Book review: Crawlspace

Crawlspace: Dark Gory HorrorCrawlspace: Dark Gory Horror by Dan Padavona
My rating: 2 of 5 stars

Spoilers in this review after the next paragraph, so be warned.

Crawlspace is a fairly standard “psycho killer(s) on the loose” story, but there are areas where I feel it falls short, bringing down the overall experience.

First, the author may find himself surprised when he turns 50 and discovers that everyone does not turn into haggard, out of shape old people as soon as they hit the half century mark. Every observation about an older character in the story would convince you otherwise. This is a common issue with younger authors and even Stephen King bungled middle-aged or older folks in his early novels. Still, it’s 2018, not 1718. People live past their 30s now and can actually stay in shape. πŸ˜›

The biggest problem with the story is the protagonist. Jerry Laymon has bad judgment, a bad temper, a bad attitude, regularly makes impulsive and irrational choices, and claims he’s not all about sex while constantly describing the physical characteristics of every female character (that isn’t a decrepit 50-year old) in lurid detail. He is, in a word, a schmuck. And he narrates the story, so you don’t even get the satisfaction of him nobly sacrificing himself at the end.

The main issue with the character, though, isn’t that he’s actively unlikable, though at times he is, it’s that his odd decisions are needed to drive the plot forward and as always this remains my least favorite thing authors do in their stories. When the plot drives the characters, you are unlikely to engage readers or make them care much about the characters. They become pieces being moved across a game board, except in this case the game board is covered in plastic to catch all the blood of the victims of the wife and husband team of Satanic and occasional serial killers.
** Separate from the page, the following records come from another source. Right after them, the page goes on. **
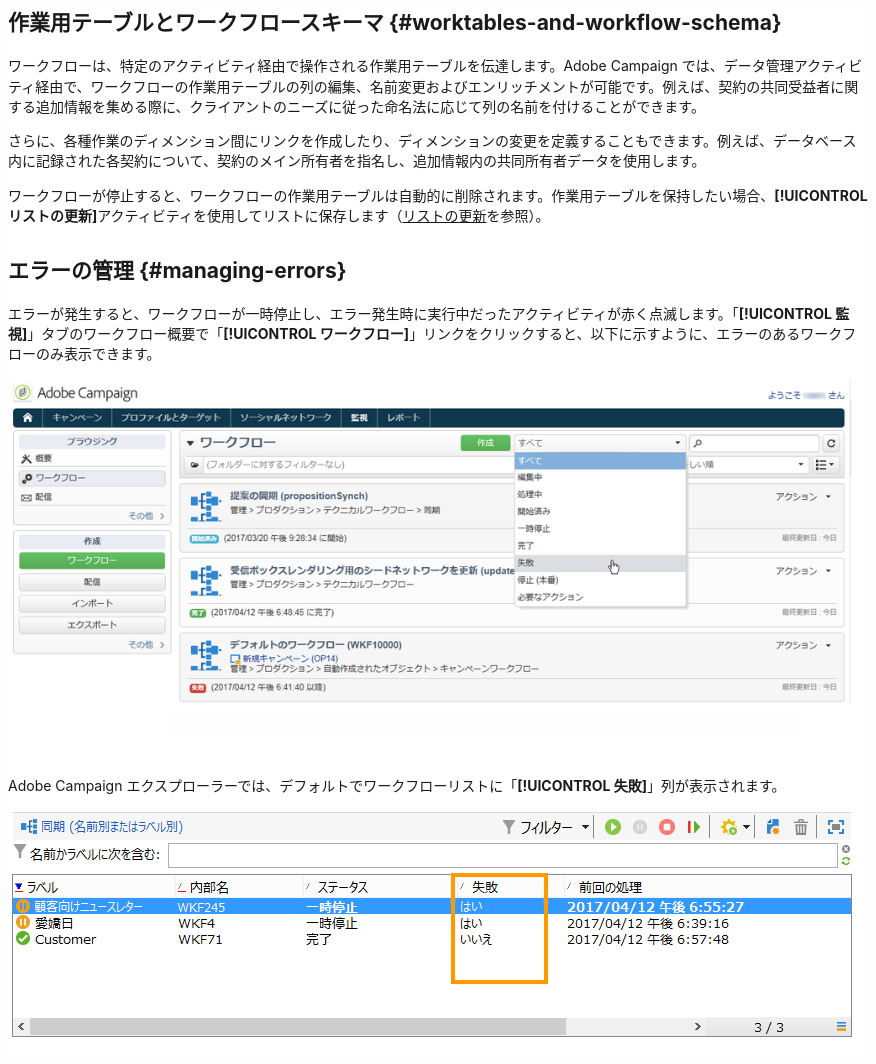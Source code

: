 ## 作業用テーブルとワークフロースキーマ {#worktables-and-workflow-schema}

ワークフローは、特定のアクティビティ経由で操作される作業用テーブルを伝達します。Adobe Campaign では、データ管理アクティビティ経由で、ワークフローの作業用テーブルの列の編集、名前変更およびエンリッチメントが可能です。例えば、契約の共同受益者に関する追加情報を集める際に、クライアントのニーズに従った命名法に応じて列の名前を付けることができます。

さらに、各種作業のディメンション間にリンクを作成したり、ディメンションの変更を定義することもできます。例えば、データベース内に記録された各契約について、契約のメイン所有者を指名し、追加情報内の共同所有者データを使用します。

ワークフローが停止すると、ワークフローの作業用テーブルは自動的に削除されます。作業用テーブルを保持したい場合、**[!UICONTROL リストの更新]**&#x200B;アクティビティを使用してリストに保存します（[リストの更新](list-update.md)を参照）。

## エラーの管理 {#managing-errors}

エラーが発生すると、ワークフローが一時停止し、エラー発生時に実行中だったアクティビティが赤く点滅します。「**[!UICONTROL 監視]**」タブのワークフロー概要で「**[!UICONTROL ワークフロー]**」リンクをクリックすると、以下に示すように、エラーのあるワークフローのみ表示できます。

![](assets/wf-global-view_filter_only_errors.png)

Adobe Campaign エクスプローラーでは、デフォルトでワークフローリストに「**[!UICONTROL 失敗]**」列が表示されます。

![](assets/wf-explorer_errors_col.png)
Also, there is a weird anti-university thing going on that gets played up a lot in the first half of the book that feels more like the author’s personal politics being injected than anything that actually serves the story. Laymon views all other students as entitled and spoiled, wasting their time while they acquire debt. The professors are terrible people who live in mansions and protect each other at the expense of the student body. The townfolk also apparently hate the university and all who attend it, leading to clashes–literal clashes, like fistfights and such–between the university crowd and the “townies.” It all seems a bit odd, but maybe I’ve just lived in nicer cities.

Anyway, the last chapter is a drawn-out fight between the haggard/old/in their 50s Satanic killers, Jerry, Kelli (his girlfriend) and Charlotte (his next girlfriend) and it mostly takes place in near or total darkness so there’s lots of wondering who’s where and what’s what. It all feels very conventional after the build-up to a possibly supernatural pair of murderous killers who move seamlessly through time to kill and kill again. No, they just use the crawlspace.

Some of the scenes moving through the titular crawlspace are actually fairly well-done, and the writing is always decent, if sometimes melodramatic. But this story is just a little too weird in the wrong ways to really recommend.